Mondovisione illustrated how significant program trading was when reported that
NYSE indicated that during Jan. 22-25, program trading amounted to 25.2 percent of NYSE average daily volume of 6,135.3 million shares1, or 1,548.1 million program shares traded per day.
Program trading encompasses a wide range of portfolio-trading strategies involving the purchase or sale of a basket of at least 15 stocks with a total value of $1 million or more.
In all markets, program trading by member firms averaged 3,837.5 million shares a day during Jan. 22-25. About 40.3 percent of program trading took place on the NYSE, 0.7 percent in non-U.S. markets and 58.9 percent in other domestic markets, including Nasdaq, the American Stock Exchange and regional markets.
The crazy thing about equity program trading is the process used by many fund managers to trade. It often amounts to creating a spreadsheet detailing the characteristics of the program e.g. number of stocks, sector weights, countries which is then emailed to one or more counterparties. Questions on the trade and related responses are similarly emailed before quotes are received and a decision made. Underlying stock details are then emailed across to the winning bidder and each side uploads it into their respective systems to record and process downstream.
This is ridiculously inefficient and also lacks meaningful transparency.
Bidroute is a venture set up some months ago by some highly respected folks in London, whom I know well. It set out to remedy the current deficiencies by providing a platform that would be “ebay for program trades”. Delivered inside a browser environment, a fund manager simply has to load details of the program and invite offers from counterparties they nominate. All questions and bids are hosted centrally, thereby providing a single focal point for the process [efficiency] and transparency to participants. Moreover, it definitely demonstrates the hunt for best execution.
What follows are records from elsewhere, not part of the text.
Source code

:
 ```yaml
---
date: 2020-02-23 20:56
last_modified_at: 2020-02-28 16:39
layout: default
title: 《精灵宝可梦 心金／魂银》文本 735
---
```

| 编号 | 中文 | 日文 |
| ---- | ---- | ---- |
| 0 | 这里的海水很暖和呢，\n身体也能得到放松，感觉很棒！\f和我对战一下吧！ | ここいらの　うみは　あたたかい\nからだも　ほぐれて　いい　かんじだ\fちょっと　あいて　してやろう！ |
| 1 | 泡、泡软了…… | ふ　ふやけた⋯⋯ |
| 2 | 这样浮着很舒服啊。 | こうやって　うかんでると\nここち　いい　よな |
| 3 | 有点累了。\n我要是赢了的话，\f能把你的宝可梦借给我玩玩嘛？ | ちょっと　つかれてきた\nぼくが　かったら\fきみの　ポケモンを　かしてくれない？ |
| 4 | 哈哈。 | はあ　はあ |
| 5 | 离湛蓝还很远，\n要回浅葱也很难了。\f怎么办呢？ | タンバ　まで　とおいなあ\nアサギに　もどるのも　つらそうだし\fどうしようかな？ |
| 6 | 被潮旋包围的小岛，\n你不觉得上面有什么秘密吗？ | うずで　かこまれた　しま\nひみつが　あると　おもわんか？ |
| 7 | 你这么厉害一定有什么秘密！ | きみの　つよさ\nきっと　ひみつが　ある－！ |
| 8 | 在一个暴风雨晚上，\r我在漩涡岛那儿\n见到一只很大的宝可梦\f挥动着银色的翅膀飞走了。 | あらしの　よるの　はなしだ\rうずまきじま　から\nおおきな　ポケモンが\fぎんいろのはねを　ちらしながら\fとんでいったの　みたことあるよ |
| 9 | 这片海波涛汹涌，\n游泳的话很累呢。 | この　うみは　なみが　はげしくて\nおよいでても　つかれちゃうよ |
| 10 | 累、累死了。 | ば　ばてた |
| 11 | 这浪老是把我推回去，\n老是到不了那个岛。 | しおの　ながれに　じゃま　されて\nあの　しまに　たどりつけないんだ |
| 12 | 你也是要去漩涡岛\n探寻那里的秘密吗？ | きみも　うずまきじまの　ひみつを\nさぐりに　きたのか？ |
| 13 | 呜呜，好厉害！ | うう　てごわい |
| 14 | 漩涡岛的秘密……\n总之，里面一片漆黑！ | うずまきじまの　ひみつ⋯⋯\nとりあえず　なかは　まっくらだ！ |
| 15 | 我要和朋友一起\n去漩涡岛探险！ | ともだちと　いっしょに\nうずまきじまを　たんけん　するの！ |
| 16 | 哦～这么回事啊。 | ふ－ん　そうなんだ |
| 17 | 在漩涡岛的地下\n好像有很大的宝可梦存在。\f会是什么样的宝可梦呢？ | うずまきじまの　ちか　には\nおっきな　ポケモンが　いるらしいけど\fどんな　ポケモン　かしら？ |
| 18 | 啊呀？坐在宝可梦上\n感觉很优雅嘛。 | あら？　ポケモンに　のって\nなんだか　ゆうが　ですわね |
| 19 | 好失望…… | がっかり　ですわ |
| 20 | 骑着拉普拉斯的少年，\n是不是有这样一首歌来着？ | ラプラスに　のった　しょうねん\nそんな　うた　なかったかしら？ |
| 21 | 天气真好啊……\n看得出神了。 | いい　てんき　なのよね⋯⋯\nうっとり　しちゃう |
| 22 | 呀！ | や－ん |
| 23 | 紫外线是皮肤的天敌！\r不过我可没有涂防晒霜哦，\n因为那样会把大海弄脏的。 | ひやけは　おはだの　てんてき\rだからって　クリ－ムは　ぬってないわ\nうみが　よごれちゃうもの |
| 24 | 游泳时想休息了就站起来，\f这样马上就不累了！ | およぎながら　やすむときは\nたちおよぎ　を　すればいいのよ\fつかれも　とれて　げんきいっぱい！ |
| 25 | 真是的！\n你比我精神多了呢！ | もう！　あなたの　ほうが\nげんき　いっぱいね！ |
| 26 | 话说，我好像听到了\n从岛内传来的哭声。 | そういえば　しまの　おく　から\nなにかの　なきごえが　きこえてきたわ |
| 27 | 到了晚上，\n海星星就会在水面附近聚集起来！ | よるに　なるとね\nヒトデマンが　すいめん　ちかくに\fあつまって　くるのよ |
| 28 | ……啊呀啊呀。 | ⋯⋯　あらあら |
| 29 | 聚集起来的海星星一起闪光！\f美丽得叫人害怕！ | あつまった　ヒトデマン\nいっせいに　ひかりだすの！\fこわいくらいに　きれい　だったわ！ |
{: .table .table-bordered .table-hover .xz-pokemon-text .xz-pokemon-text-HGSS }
However, as with any new venture that challenges current practices, it faces enormous obstacles. Upcoming brokers are keen to participate but the top brokers don’t like the idea of transferring opaque business into a transparent environment where they might suffer margin erosion from a competitive auction. Hence they are not “encouraging” clients to participate. Similarly, inertia on the part of fund managers combined with dumbness, means that some firms fail to spot the opportunity to consolidate all those emails in one central place and perceive it as adding to their workload by introducing yet another “destination” that a spreadsheet has to be loaded to.
Most staggering has been the admission by some fund managers that they only send their program trades to one of the big brokers to be priced believing they get a fair price. How this qualifies as satisfying best execution criteria, heaven alone knows.
You would think that this is a no-brainer for fund managers, assuming the commercials were ok. Seems common sense is not so common.